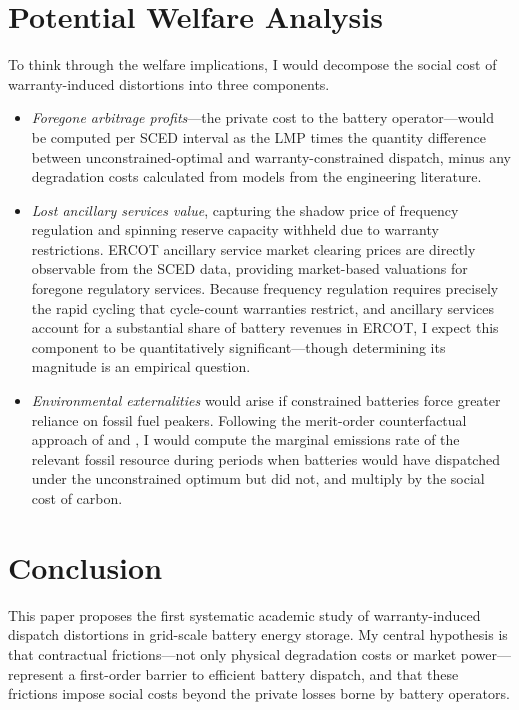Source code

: \documentclass[12pt]{article}
\begin{document}
\section{Potential Welfare Analysis}

To think through the welfare implications, I would decompose the social cost of warranty-induced distortions into three components. 
\begin{itemize}
    \item \textit{Foregone arbitrage profits}---the private cost to the battery operator---would be computed per SCED interval as the LMP times the quantity difference between unconstrained-optimal and warranty-constrained dispatch, minus any degradation costs calculated from models from the engineering literature. 
    \item \textit{Lost ancillary services value}, capturing the shadow price of frequency regulation and spinning reserve capacity withheld due to warranty restrictions.  ERCOT ancillary service market clearing prices are directly observable from the SCED data, providing market-based valuations for foregone regulatory services. Because frequency regulation requires precisely the rapid cycling that cycle-count warranties restrict, and ancillary services account for a substantial share of battery revenues in ERCOT, I expect this component to be quantitatively significant---though determining its magnitude is an empirical question.
    \item \textit{Environmental externalities} would arise if constrained batteries force greater reliance on fossil fuel peakers. Following the merit-order counterfactual approach of \citet{cicala2022} and \citet{gonzales2023}, I would compute the marginal emissions rate of the relevant fossil resource during periods when batteries would have dispatched under the unconstrained optimum but did not, and multiply by the social cost of carbon. 
\end{itemize}


\section{Conclusion}

This paper proposes the first systematic academic study of warranty-induced dispatch distortions in grid-scale battery energy storage. My central hypothesis is that contractual frictions---not only physical degradation costs or market power---represent a first-order barrier to efficient battery dispatch, and that these frictions impose social costs beyond the private losses borne by battery operators.
\end{document}
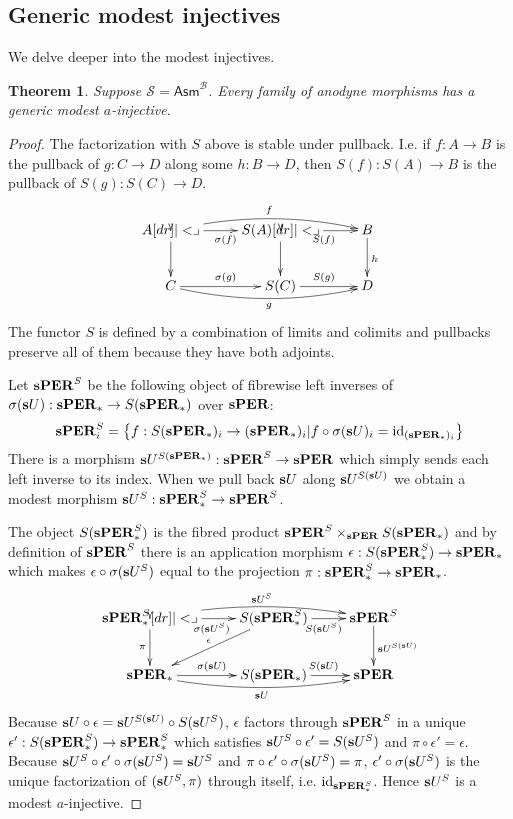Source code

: \documentclass{amsart}
\theoremstyle{plain}
\newtheorem{theorem}{Theorem}
\theoremstyle{definition}
\newcommand\hide[1]{}
\newcommand\cat\mathcal
\newcommand\set[1]{\left\{#1\right\}}
\newcommand\id{\mathrm{id}}
\newcommand\Asm{\mathsf{Asm}}
\begin{document}
\subsection{Generic modest injectives} We delve deeper into the modest injectives.

\begin{theorem} Suppose $\cat S =\Asm^{\cat B}$. Every family of anodyne morphisms has a generic modest $a$-injective. \label{geninjmod} \end{theorem}

\begin{proof} The factorization with $S$ above is stable under pullback. I.e. if $f: A\to B$ is the pullback of $g:C\to D$ along some $h:B\to D$, then $S(f):S(A)\to B$ is the pullback of $S(g):S(C) \to D$.
\[\xymatrix{
A\ar[r]_{\sigma(f)} \ar@/^2ex/[rr]^{f}\ar[d]\pb & S(A) \ar[r]_{S(f)}\ar[d]\pb & B\ar[d]^h\\
C\ar[r]^{\sigma(g)} \ar@/_2ex/[rr]_{g} & S(C) \ar[r]^{S(g)} & D
}\]
The functor $S$ is defined by a combination of limits and colimits and pullbacks preserve all of them because they have both adjoints.

Let $\mathbf{s}\mathbf{PER}^S$ be the following object of fibrewise left inverses of $\sigma(\mathbf{s} U):\mathbf{s}\mathbf{PER}_* \to S(\mathbf{s}\mathbf{PER}_*)$ over $\mathbf{s}\mathbf{PER}$:
\[ \rat\pers^S_i = \set{ f:S(\rat\pers_*)_i\to (\rat\pers_*)_i| f\circ\sigma(\rat U)_i = \id_{(\rat\pers_*)_i}} \] 
There is a morphism $\mathbf{s} U^{S(\mathbf{s}\mathbf{PER}_*)}:\mathbf{s}\mathbf{PER}^S\to \mathbf{s}\mathbf{PER}$ which simply sends each left inverse to its index.
When we pull back $\mathbf{s} U$ along $\mathbf{s} U^{S(\mathbf{s} U)}$ we obtain a modest morphism $\mathbf{s} U^S:\mathbf{s}\mathbf{PER}_*^S \to \mathbf{s}\mathbf{PER}^S$.

The object $S(\mathbf{s}\mathbf{PER}_*^S)$ is the fibred product $\mathbf{s}\mathbf{PER}^S\times_{\mathbf{s}\mathbf{PER}}S(\mathbf{s}\mathbf{PER}_*)$ and by definition of $\mathbf{s}\mathbf{PER}^S$ there is an application morphism $\epsilon:S(\mathbf{s}\mathbf{PER}_*^S)\to \mathbf{s}\mathbf{PER}_*$ which makes $\epsilon\circ \sigma(\mathbf{s} U^S)$ equal to the projection $\pi:\mathbf{s}\mathbf{PER}_*^S\to\mathbf{s}\mathbf{PER}_*$.
\[\xymatrix{
\rat\pers_*^S\ar[r]_{\sigma(\rat U^S)} \ar@/^2ex/[rr]^{\rat U^S}\ar[d]_\pi\pb & S(\rat\pers_*^S) \ar[r]_{S(\rat U^S)}\hide{\ar[d]^{)}_{(}\pb}\ar[dl]_\epsilon & \rat\pers^S\ar[d]^{\rat U^{S(\rat U)}}\\
\rat\pers_*\ar[r]^{\sigma(\rat U)} \ar@/_2ex/[rr]_{\rat U} & S(\rat\pers_*) \ar[r]^{S(\rat U)} & \rat\pers
}\]
\hide{Warning: in this diagram $\sigma(\rat U)\circ\epsilon$ is not equal to the projection $S(\rat\pers_*^S) \to S(\rat\pers_*)$, hence the parentheses in the diagram above. }Because $\mathbf{s} U\circ \epsilon = \mathbf{s} U^{S(\mathbf{s} U)}\circ S(\mathbf{s} U^S)$, $\epsilon$ factors through $\mathbf{s}\mathbf{PER}^S$ in a unique $\epsilon':S(\mathbf{s}\mathbf{PER}_*^S)\to\mathbf{s}\mathbf{PER}_*^S$ which satisfies $\mathbf{s} U^S\circ\epsilon' = S(\mathbf{s} U^S)$ and $\pi\circ \epsilon'= \epsilon$. Because $\mathbf{s} U^S\circ\epsilon'\circ \sigma(\mathbf{s} U^S) = \mathbf{s} U^S$ and $\pi\circ \epsilon'\circ \sigma(\mathbf{s} U^S) = \pi$, $\epsilon'\circ \sigma(\mathbf{s} U^S)$ is the unique factorization of $(\mathbf{s} U^S,\pi)$ through itself, i.e. $\id_{\rat\pers_*^S}$. Hence $\mathbf{s} U^S$ is a modest $a$-injective.


\end{proof}
\end{document}
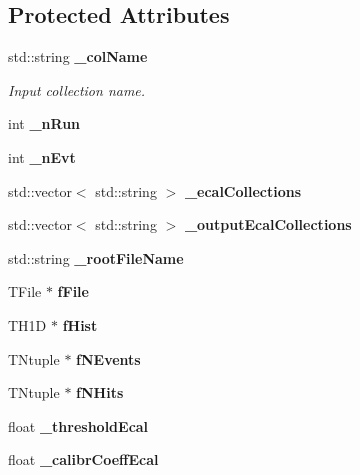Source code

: \subsection*{Protected Attributes}
\begin{DoxyCompactItemize}
\item 
std\-::string {\bf \-\_\-col\-Name}\label{classScECALDigitizer_a3caef161c2472e7a6fea690ebd012f09}

\begin{DoxyCompactList}\small\item\em Input collection name. \end{DoxyCompactList}\item 
int {\bfseries \-\_\-n\-Run}\label{classScECALDigitizer_a8ddac6c05e16590e133456f5943d0cb7}

\item 
int {\bfseries \-\_\-n\-Evt}\label{classScECALDigitizer_a9a3a3d29ed875c5c574758478e22c073}

\item 
std\-::vector$<$ std\-::string $>$ {\bfseries \-\_\-ecal\-Collections}\label{classScECALDigitizer_aa50779725972af8eca079f0f387d7ada}

\item 
std\-::vector$<$ std\-::string $>$ {\bfseries \-\_\-output\-Ecal\-Collections}\label{classScECALDigitizer_a6d5c0ffec0c55841a3babfcface65562}

\item 
std\-::string {\bfseries \-\_\-root\-File\-Name}\label{classScECALDigitizer_ac8773de7d9ebb49cf5325649c61efcbd}

\item 
T\-File $\ast$ {\bfseries f\-File}\label{classScECALDigitizer_aa733d8db74513188e98a19f702edbc59}

\item 
T\-H1\-D $\ast$ {\bfseries f\-Hist}\label{classScECALDigitizer_a85dc4831515dc7e435c29e952ece8c3a}

\item 
T\-Ntuple $\ast$ {\bfseries f\-N\-Events}\label{classScECALDigitizer_a3689782b7b5a2c3fa02171dd14a54042}

\item 
T\-Ntuple $\ast$ {\bfseries f\-N\-Hits}\label{classScECALDigitizer_a1bd33e27ad6c92e30d3f4c5affa159a4}

\item 
float {\bfseries \-\_\-threshold\-Ecal}\label{classScECALDigitizer_abd2bd9a8ff79b668e2c4f058f762e0aa}

\item 
float {\bfseries \-\_\-calibr\-Coeff\-Ecal}\label{classScECALDigitizer_a1b592b3432ee22760a31f2701edec4ed}

\end{DoxyCompactItemize}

————————

- Work task -
Keep the pictures out and repeat exactly the lines from the beginning of the data through the line that contains "an empirical question.", both ends included.

- Written solution -
Source code

: \documentclass[12pt]{article}
\begin{document}
\section{Potential Welfare Analysis}

To think through the welfare implications, I would decompose the social cost of warranty-induced distortions into three components. 
\begin{itemize}
    \item \textit{Foregone arbitrage profits}---the private cost to the battery operator---would be computed per SCED interval as the LMP times the quantity difference between unconstrained-optimal and warranty-constrained dispatch, minus any degradation costs calculated from models from the engineering literature. 
    \item \textit{Lost ancillary services value}, capturing the shadow price of frequency regulation and spinning reserve capacity withheld due to warranty restrictions.  ERCOT ancillary service market clearing prices are directly observable from the SCED data, providing market-based valuations for foregone regulatory services. Because frequency regulation requires precisely the rapid cycling that cycle-count warranties restrict, and ancillary services account for a substantial share of battery revenues in ERCOT, I expect this component to be quantitatively significant---though determining its magnitude is an empirical question.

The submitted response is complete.